Na metrópole

O sabor das pimentas e das cachaças

Paulo Saldaña, O Estado de S.Paulo

05 Setembro 2010 | 00h00

Vitor Sobral, dono do restaurante lisboeta Tasca de Esquina

Os chefs portugueses Carlos Bras Lopes e Vitor Sobral desembarcaram no Brasil pela primeira vez há cerca de 20 anos. Já voltaram várias vezes, principalmente a São Paulo, mas ainda garantem: continuam a descobrir a cidade.

Eles estiveram por aqui no mês passado, para eventos culinários distintos. Como de costume, aproveitaram para visitar restaurantes e bares.

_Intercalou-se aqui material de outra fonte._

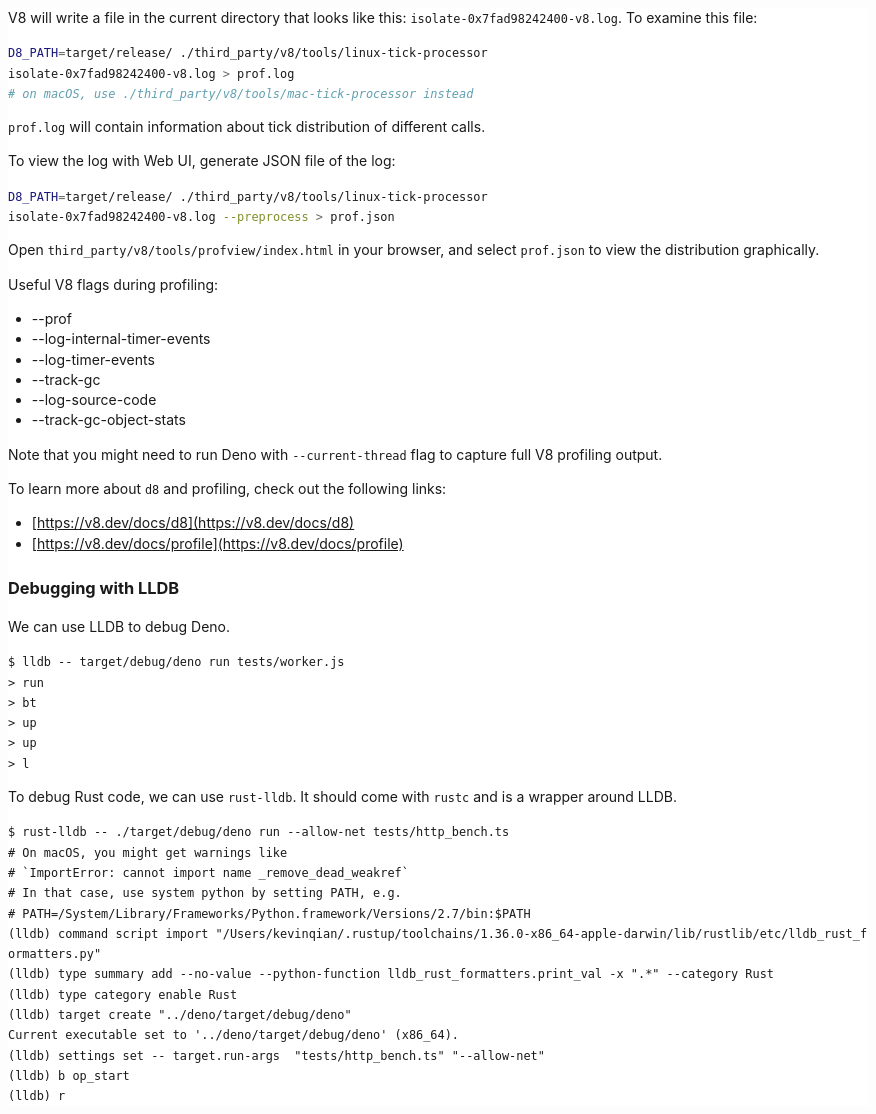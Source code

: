 V8 will write a file in the current directory that looks like this:
`isolate-0x7fad98242400-v8.log`. To examine this file:

```sh
D8_PATH=target/release/ ./third_party/v8/tools/linux-tick-processor
isolate-0x7fad98242400-v8.log > prof.log
# on macOS, use ./third_party/v8/tools/mac-tick-processor instead
```

`prof.log` will contain information about tick distribution of different calls.

To view the log with Web UI, generate JSON file of the log:

```sh
D8_PATH=target/release/ ./third_party/v8/tools/linux-tick-processor
isolate-0x7fad98242400-v8.log --preprocess > prof.json
```

Open `third_party/v8/tools/profview/index.html` in your browser, and select
`prof.json` to view the distribution graphically.

Useful V8 flags during profiling:

- --prof
- --log-internal-timer-events
- --log-timer-events
- --track-gc
- --log-source-code
- --track-gc-object-stats

Note that you might need to run Deno with `--current-thread` flag to capture
full V8 profiling output.

To learn more about `d8` and profiling, check out the following links:

- [https://v8.dev/docs/d8](https://v8.dev/docs/d8)
- [https://v8.dev/docs/profile](https://v8.dev/docs/profile)

### Debugging with LLDB

We can use LLDB to debug Deno.

```shell
$ lldb -- target/debug/deno run tests/worker.js
> run
> bt
> up
> up
> l
```

To debug Rust code, we can use `rust-lldb`. It should come with `rustc` and is a
wrapper around LLDB.

```shell
$ rust-lldb -- ./target/debug/deno run --allow-net tests/http_bench.ts
# On macOS, you might get warnings like
# `ImportError: cannot import name _remove_dead_weakref`
# In that case, use system python by setting PATH, e.g.
# PATH=/System/Library/Frameworks/Python.framework/Versions/2.7/bin:$PATH
(lldb) command script import "/Users/kevinqian/.rustup/toolchains/1.36.0-x86_64-apple-darwin/lib/rustlib/etc/lldb_rust_formatters.py"
(lldb) type summary add --no-value --python-function lldb_rust_formatters.print_val -x ".*" --category Rust
(lldb) type category enable Rust
(lldb) target create "../deno/target/debug/deno"
Current executable set to '../deno/target/debug/deno' (x86_64).
(lldb) settings set -- target.run-args  "tests/http_bench.ts" "--allow-net"
(lldb) b op_start
(lldb) r
```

A descoberta de Sobral dessa vez foi no Mercadão, visita obrigatória. Foi o cajá-manga. "É uma fruta fantástica" diz ele, dono do restaurante lisboeta Tasca de Esquina.

Boemia. O chef considera a cozinha brasileira "fabulosa", mas chama a atenção para as pimentas e cachaças. "Fico louco quando vejo alguém pedir caipirinha com vodca."

Lopes, de 54 anos, também destaca as cachaças, até porque, para ele, os botecos são a cara de São Paulo. "Descobri há pouco a 51. Forte, mas ótima no calor do bar."

Na rua. Além de ser dono do restaurante Mercado de Santa Clara, em Lisboa, Lopes é sócio de uma confeitaria por aqui. "São Paulo é uma cidade mundana, gosto da vida dos paulistanos", diz. "Os Jardins são simpáticos. Mas a Vila Madalena é mais Brasil."

Os dois rechearam as malas. Lopes levou uma diversidade de pimentas. Sobral, palmito pupunha e pimenta biquinho.